Task brief.
Every entry must be duplicated precisely as written.

Material for this task.
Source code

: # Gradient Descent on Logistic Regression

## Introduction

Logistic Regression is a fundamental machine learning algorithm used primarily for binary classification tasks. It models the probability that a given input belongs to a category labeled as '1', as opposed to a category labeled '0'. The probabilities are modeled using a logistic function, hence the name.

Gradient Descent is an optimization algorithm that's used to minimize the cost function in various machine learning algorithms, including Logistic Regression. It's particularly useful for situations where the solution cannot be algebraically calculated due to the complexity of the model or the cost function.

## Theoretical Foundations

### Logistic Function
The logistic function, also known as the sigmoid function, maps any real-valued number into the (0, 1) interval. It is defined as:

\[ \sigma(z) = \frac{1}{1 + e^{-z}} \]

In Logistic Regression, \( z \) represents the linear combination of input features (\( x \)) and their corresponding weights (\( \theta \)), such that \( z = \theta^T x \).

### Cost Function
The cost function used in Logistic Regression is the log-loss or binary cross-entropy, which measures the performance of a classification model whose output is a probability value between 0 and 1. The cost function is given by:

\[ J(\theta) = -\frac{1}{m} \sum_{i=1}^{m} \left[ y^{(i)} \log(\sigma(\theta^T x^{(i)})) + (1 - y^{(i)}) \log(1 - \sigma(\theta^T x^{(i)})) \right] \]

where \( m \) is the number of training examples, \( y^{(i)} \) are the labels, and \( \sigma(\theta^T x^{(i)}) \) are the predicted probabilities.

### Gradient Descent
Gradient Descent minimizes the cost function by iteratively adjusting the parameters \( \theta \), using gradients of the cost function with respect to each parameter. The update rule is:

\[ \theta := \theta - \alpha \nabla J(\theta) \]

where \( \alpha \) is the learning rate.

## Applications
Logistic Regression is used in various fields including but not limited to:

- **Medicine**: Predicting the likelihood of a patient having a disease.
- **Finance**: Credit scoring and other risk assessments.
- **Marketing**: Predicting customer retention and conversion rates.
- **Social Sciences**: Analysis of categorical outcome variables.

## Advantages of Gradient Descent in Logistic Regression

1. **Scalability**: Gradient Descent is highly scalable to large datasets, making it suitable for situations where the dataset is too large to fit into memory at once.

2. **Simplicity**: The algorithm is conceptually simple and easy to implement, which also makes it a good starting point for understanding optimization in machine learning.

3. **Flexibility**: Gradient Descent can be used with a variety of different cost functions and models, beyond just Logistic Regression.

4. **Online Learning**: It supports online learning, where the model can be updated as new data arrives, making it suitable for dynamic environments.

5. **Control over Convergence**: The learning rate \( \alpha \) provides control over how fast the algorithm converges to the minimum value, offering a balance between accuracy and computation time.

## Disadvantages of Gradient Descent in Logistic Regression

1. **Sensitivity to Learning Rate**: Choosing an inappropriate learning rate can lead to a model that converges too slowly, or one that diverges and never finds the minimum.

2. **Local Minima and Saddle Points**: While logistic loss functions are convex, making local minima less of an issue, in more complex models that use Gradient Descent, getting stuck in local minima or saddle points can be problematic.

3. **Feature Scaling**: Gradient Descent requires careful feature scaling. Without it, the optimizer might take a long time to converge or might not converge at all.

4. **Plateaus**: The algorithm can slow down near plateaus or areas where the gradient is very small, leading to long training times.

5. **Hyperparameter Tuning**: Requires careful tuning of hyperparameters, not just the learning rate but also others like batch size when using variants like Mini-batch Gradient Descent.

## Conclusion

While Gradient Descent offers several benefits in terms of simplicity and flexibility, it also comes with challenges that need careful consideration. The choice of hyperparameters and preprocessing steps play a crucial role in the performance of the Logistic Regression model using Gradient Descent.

Reply.
Source code

: # Gradient Descent on Logistic Regression

## Introduction

Logistic Regression is a fundamental machine learning algorithm used primarily for binary classification tasks. It models the probability that a given input belongs to a category labeled as '1', as opposed to a category labeled '0'. The probabilities are modeled using a logistic function, hence the name.

Gradient Descent is an optimization algorithm that's used to minimize the cost function in various machine learning algorithms, including Logistic Regression. It's particularly useful for situations where the solution cannot be algebraically calculated due to the complexity of the model or the cost function.

## Theoretical Foundations

### Logistic Function
The logistic function, also known as the sigmoid function, maps any real-valued number into the (0, 1) interval. It is defined as:

\[ \sigma(z) = \frac{1}{1 + e^{-z}} \]

In Logistic Regression, \( z \) represents the linear combination of input features (\( x \)) and their corresponding weights (\( \theta \)), such that \( z = \theta^T x \).

### Cost Function
The cost function used in Logistic Regression is the log-loss or binary cross-entropy, which measures the performance of a classification model whose output is a probability value between 0 and 1. The cost function is given by:

\[ J(\theta) = -\frac{1}{m} \sum_{i=1}^{m} \left[ y^{(i)} \log(\sigma(\theta^T x^{(i)})) + (1 - y^{(i)}) \log(1 - \sigma(\theta^T x^{(i)})) \right] \]

where \( m \) is the number of training examples, \( y^{(i)} \) are the labels, and \( \sigma(\theta^T x^{(i)}) \) are the predicted probabilities.

### Gradient Descent
Gradient Descent minimizes the cost function by iteratively adjusting the parameters \( \theta \), using gradients of the cost function with respect to each parameter. The update rule is:

\[ \theta := \theta - \alpha \nabla J(\theta) \]

where \( \alpha \) is the learning rate.

## Applications
Logistic Regression is used in various fields including but not limited to:

- **Medicine**: Predicting the likelihood of a patient having a disease.
- **Finance**: Credit scoring and other risk assessments.
- **Marketing**: Predicting customer retention and conversion rates.
- **Social Sciences**: Analysis of categorical outcome variables.

## Advantages of Gradient Descent in Logistic Regression

1. **Scalability**: Gradient Descent is highly scalable to large datasets, making it suitable for situations where the dataset is too large to fit into memory at once.

2. **Simplicity**: The algorithm is conceptually simple and easy to implement, which also makes it a good starting point for understanding optimization in machine learning.

3. **Flexibility**: Gradient Descent can be used with a variety of different cost functions and models, beyond just Logistic Regression.

4. **Online Learning**: It supports online learning, where the model can be updated as new data arrives, making it suitable for dynamic environments.

5. **Control over Convergence**: The learning rate \( \alpha \) provides control over how fast the algorithm converges to the minimum value, offering a balance between accuracy and computation time.

## Disadvantages of Gradient Descent in Logistic Regression

1. **Sensitivity to Learning Rate**: Choosing an inappropriate learning rate can lead to a model that converges too slowly, or one that diverges and never finds the minimum.

2. **Local Minima and Saddle Points**: While logistic loss functions are convex, making local minima less of an issue, in more complex models that use Gradient Descent, getting stuck in local minima or saddle points can be problematic.

3. **Feature Scaling**: Gradient Descent requires careful feature scaling. Without it, the optimizer might take a long time to converge or might not converge at all.

4. **Plateaus**: The algorithm can slow down near plateaus or areas where the gradient is very small, leading to long training times.

5. **Hyperparameter Tuning**: Requires careful tuning of hyperparameters, not just the learning rate but also others like batch size when using variants like Mini-batch Gradient Descent.

## Conclusion

While Gradient Descent offers several benefits in terms of simplicity and flexibility, it also comes with challenges that need careful consideration. The choice of hyperparameters and preprocessing steps play a crucial role in the performance of the Logistic Regression model using Gradient Descent.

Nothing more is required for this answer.